A Tv não mostra, não fala, não revela.
Pessoas morreram durante a confusão por comida, é o que nos dizem com suas vozes sérias mas ainda bastante amenas.
Vai começar a novela? Tá demorado esse Jornal Nacional de hoje, nossa. Ah, acabou. Ufa.
A fúria com que se tenta fabricar consenso, como coloca o linguista
Noam Chomsky, é comovente. O que mais se produz no norte global é
plástico e consenso. Arremessam sobre nossas cabeças as histórias que
precisam vingar para que sigamos sem conseguir distinguir céu de
inferno. Aceitamos. A vida é corrida. Trabalho. Pagar boletos. Tentar
resistir.
Seria o caso de começarmos a falar de fake news de forma mais alargada.

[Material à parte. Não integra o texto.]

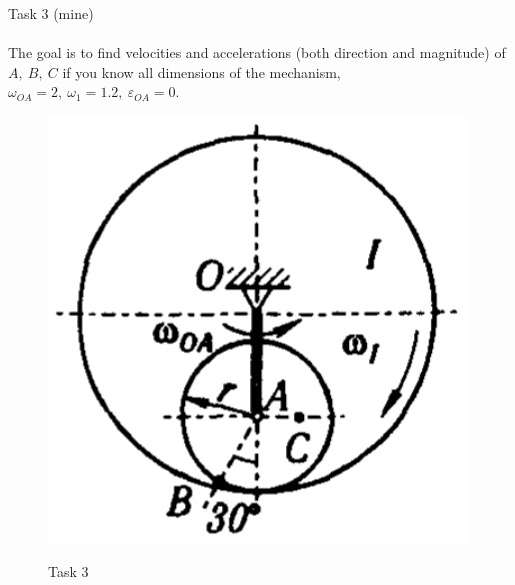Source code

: \documentclass[aspectratio=169]{beamer}
\newcommand{\fbckg}[1]{\usebackgroundtemplate{\texttt{[image: \#1]}}}%
\begin{document}
\begin{frame}[t]{Task 3 (mine)}
    \framesubtitle{}
\begin{minipage}{0.6\textwidth}
The goal is to find velocities and accelerations (both direction and magnitude) of $A,\ B,\ C$ if you know all dimensions of the mechanism, $\omega_{OA}=2,\ \omega_1=1.2,\ \varepsilon_{OA}=0$.
\end{minipage}
\begin{minipage}{0.35\textwidth}
      \begin{figure}[H]
    \includegraphics[width=0.99\textwidth]{lab3_task3_fig.png}\\
    \caption*{Task 3}
    \end{figure}
\end{minipage}
\end{frame}

\fbckg{fibeamer/figs/last_page.png}
\frame[plain]{}
\end{document}
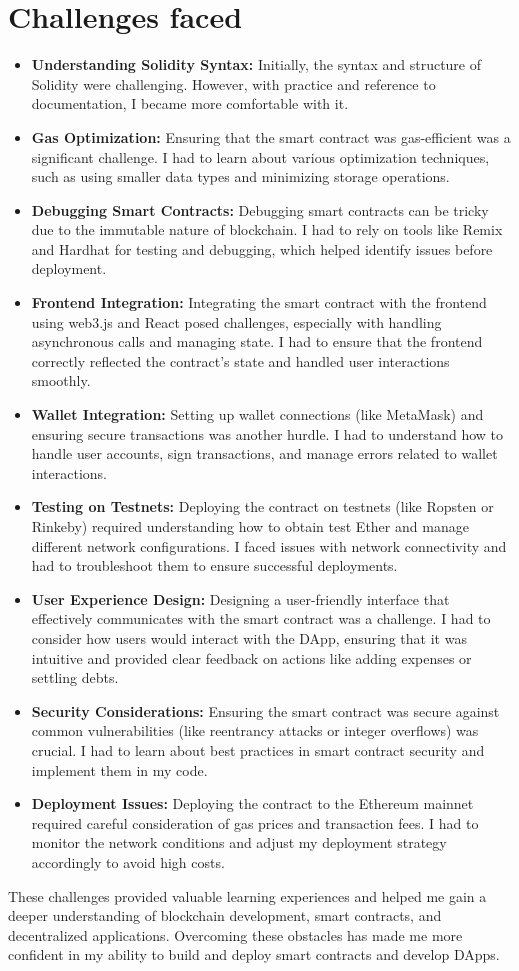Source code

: \documentclass[12pt, a4paper]{article}
\begin{document}
\section{Challenges faced}
\begin{itemize}
    \item \textbf{Understanding Solidity Syntax:} Initially, the syntax and structure of Solidity were challenging. However, with practice and reference to documentation, I became more comfortable with it.
    \item \textbf{Gas Optimization:} Ensuring that the smart contract was gas-efficient was a significant challenge. I had to learn about various optimization techniques, such as using smaller data types and minimizing storage operations.
    \item \textbf{Debugging Smart Contracts:} Debugging smart contracts can be tricky due to the immutable nature of blockchain. I had to rely on tools like Remix and Hardhat for testing and debugging, which helped identify issues before deployment.
    \item \textbf{Frontend Integration:} Integrating the smart contract with the frontend using web3.js and React posed challenges, especially with handling asynchronous calls and managing state. I had to ensure that the frontend correctly reflected the contract's state and handled user interactions smoothly.
    \item \textbf{Wallet Integration:} Setting up wallet connections (like MetaMask) and ensuring secure transactions was another hurdle. I had to understand how to handle user accounts, sign transactions, and manage errors related to wallet interactions.
    \item \textbf{Testing on Testnets:} Deploying the contract on testnets (like Ropsten or Rinkeby) required understanding how to obtain test Ether and manage different network configurations. I faced issues with network connectivity and had to troubleshoot them to ensure successful deployments.
    \item \textbf{User Experience Design:} Designing a user-friendly interface that effectively communicates with the smart contract was a challenge. I had to consider how users would interact with the DApp, ensuring that it was intuitive and provided clear feedback on actions like adding expenses or settling debts.
    \item \textbf{Security Considerations:} Ensuring the smart contract was secure against common vulnerabilities (like reentrancy attacks or integer overflows) was crucial. I had to learn about best practices in smart contract security and implement them in my code.
    \item \textbf{Deployment Issues:} Deploying the contract to the Ethereum mainnet required careful consideration of gas prices and transaction fees. I had to monitor the network conditions and adjust my deployment strategy accordingly to avoid high costs.
\end{itemize}
These challenges provided valuable learning experiences and helped me gain a deeper understanding of blockchain development, smart contracts, and decentralized applications. Overcoming these obstacles has made me more confident in my ability to build and deploy smart contracts and develop DApps.
\end{document}
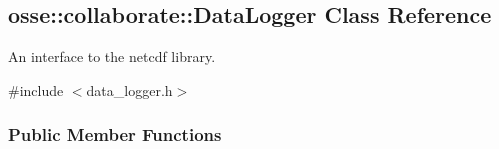 \hypertarget{classosse_1_1collaborate_1_1_data_logger}{}\subsection{osse\+:\+:collaborate\+:\+:Data\+Logger Class Reference}
\label{classosse_1_1collaborate_1_1_data_logger}


An interface to the netcdf library.  




{\ttfamily \#include $<$data\+\_\+logger.\+h$>$}

\subsubsection*{Public Member Functions}

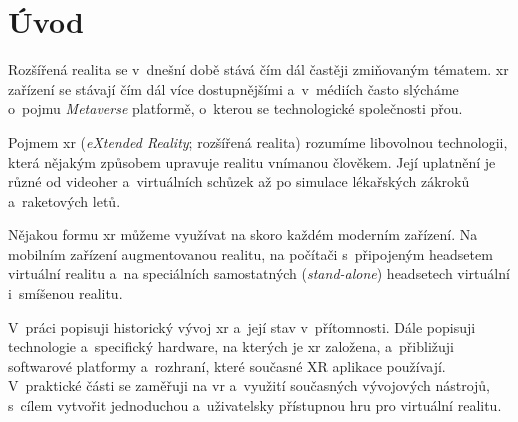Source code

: \chapter*{Úvod}
Rozšířená realita se v~dnešní době stává čím dál častěji zmiňovaným tématem. \gls{xr} zařízení se stávají čím dál více dostupnějšími a~v~médiích často slýcháme o~pojmu \textit{Metaverse} \poml platformě, o~kterou se technologické společnosti přou.

Pojmem \gls{xr} (\textit{eXtended Reality}; rozšířená realita) rozumíme libovolnou technologii, která nějakým způsobem upravuje realitu vnímanou člověkem. Její uplatnění je různé \poml od videoher a~virtuálních schůzek až po simulace lékařských zákroků a~raketových letů. \cite{muni_kybernetika}

Nějakou formu \gls{xr} můžeme využívat na skoro každém moderním zařízení. Na mobilním zařízení augmentovanou realitu, na počítači s~připojeným headsetem virtuální realitu a~na speciálních samostatných (\textit{stand-alone}) headsetech virtuální i~smíšenou realitu.

V~práci popisuji historický vývoj \gls{xr} a~její stav v~přítomnosti. Dále popisuji technologie a~specifický hardware, na kterých je \gls{xr} založena, a~přibližuji softwarové platformy a~rozhraní, které současné XR aplikace používají. V~praktické části se zaměřuji na \gls{vr} a~využití současných vývojových nástrojů, s~cílem vytvořit jednoduchou a~uživatelsky přístupnou hru pro virtuální realitu.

O que acontece nas favelas e periferias do Brasil exatamente? Por que
a polícia tem o direito de entrar atirando? Por que aceitamos tão
passivamente que pessoas sejam assim exterminadas? Não nos enojamos que a
televisão fale na cara dura do direito de ir e vir de manifestantes de
inclinações nazifascistas mas não ligue que jovens negros não possam
circular livremente pelos bairros ricos desse país à noite? Não nos
importamos que mulheres não possam circular livremente pela cidade, pelo
transporte público, em suas casas, sem correr o risco de serem
abusadas? A TV se importa com o direito de ir e vir dos manifestantes
indo para a Paulista defender a tortura e com nada mais. Deixem os
fascistas circularem em paz!
Não somos capazes de olhar para o passado e tirar dele o exato
momento em que precisamos nos levantar e berrar? Nos achamos assim tão
diferentes dos oficiais nazistas, dos sul-africanos brancos do
Apartheid, dos senhores e das sinhás de pessoas escravizadas, das
mulheres dos oficiais nazistas que seguiam servindo o jantar em louça
chinesa enquanto ali ao lado judeus eram queimados vivos? Dos
colonizadores que invadiram as Américas e aniquilaram culturas e
civilizações?
Será que conseguimos distinguir um nazi-fascista de um político de
dentes muito brancos e terno de corte fino que fala mansamente as piores
coisas? Uma manifestação que bajula tortura e torturador de atos
democráticos?
Qual é o exato momento do levante? Quando diremos basta? Em que
momento a água de nossa humanidade finalmente ferverá? Quando
entenderemos que se alguns de nós já estão no inferno então todos
estamos?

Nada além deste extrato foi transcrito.